Lightgbm: 4.6.0 Polars: 1.22.0 Numpy: 2.1.3 Python: 3.11.11

Additional Comments

FelicitasTengenQC avatar Feb 28 '25 15:02 FelicitasTengenQC

I'll be investigating this week 😅

borchero avatar Mar 03 '25 16:03 borchero

Hi, I've just run into this issue as well. Is there any update on the progress of this?

I'd be happy to help resolving it if needed 😄

ErikBavenstrand avatar Apr 08 '25 08:04 ErikBavenstrand

Sorry, I obviously did not get to this yet 😅

I'd be happy to help resolving it if needed

Thanks for the offer @ErikBavenstrand! Given that LightGBM does not officially polars currently (I'm surprised that passing polars data frames to LightGBM "just worked" in a past release), I am working on adding proper support (which will be tracked in https://github.com/microsoft/LightGBM/issues/6204).

borchero avatar Apr 27 '25 23:04 borchero

Thank you!

I did some further experimentation on version 4.5.0 and found that passing polars DataFrames directly were significantly slower than passing the underlying arrow DataFrames to LightGBM during .fit. I did not investigate further as to why this is happening, but I suspect it has to do with the adding of validation datasets and their conversion from polars to the internal representation. 😄

ErikBavenstrand avatar Apr 28 '25 07:04 ErikBavenstrand

I don't know what's the issue in your case, but i've had this issue with my model wrapped in sklearn's MultiOutputRegressor. I downgraded sklearn from 1.6.1 to 1.5.2 and it worked.
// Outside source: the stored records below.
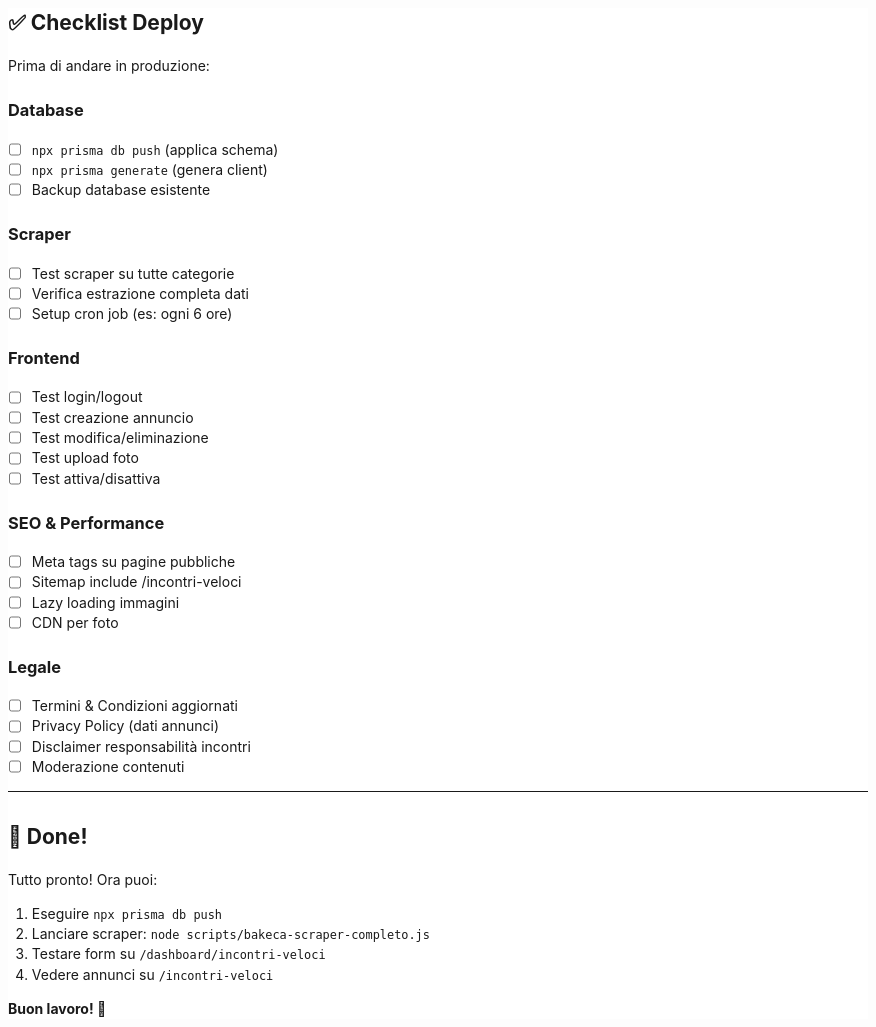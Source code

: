 
## ✅ Checklist Deploy

Prima di andare in produzione:

### Database
- [ ] `npx prisma db push` (applica schema)
- [ ] `npx prisma generate` (genera client)
- [ ] Backup database esistente

### Scraper
- [ ] Test scraper su tutte categorie
- [ ] Verifica estrazione completa dati
- [ ] Setup cron job (es: ogni 6 ore)

### Frontend
- [ ] Test login/logout
- [ ] Test creazione annuncio
- [ ] Test modifica/eliminazione
- [ ] Test upload foto
- [ ] Test attiva/disattiva

### SEO & Performance
- [ ] Meta tags su pagine pubbliche
- [ ] Sitemap include /incontri-veloci
- [ ] Lazy loading immagini
- [ ] CDN per foto

### Legale
- [ ] Termini & Condizioni aggiornati
- [ ] Privacy Policy (dati annunci)
- [ ] Disclaimer responsabilità incontri
- [ ] Moderazione contenuti

---

## 🎉 Done!

Tutto pronto! Ora puoi:
1. Eseguire `npx prisma db push`
2. Lanciare scraper: `node scripts/bakeca-scraper-completo.js`
3. Testare form su `/dashboard/incontri-veloci`
4. Vedere annunci su `/incontri-veloci`

**Buon lavoro! 🚀**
polars==1.30.0 scikit-learn==1.5.2 lightgbm==4.5.0 (with 4.6.0 works as well)

lethnis avatar Jun 05 '25 08:06 lethnis

So from my understanding converting the polars dataframe to the underlying pyarrow table (which should be zero-copy for the majority) should work, right? Because in my case I also get this error then doing this (lightgbm 4.6.0, scikit-learn 1.6.0). However, downgrading one of the two solves that though. 😄

nejox avatar Jun 30 '25 08:06 nejox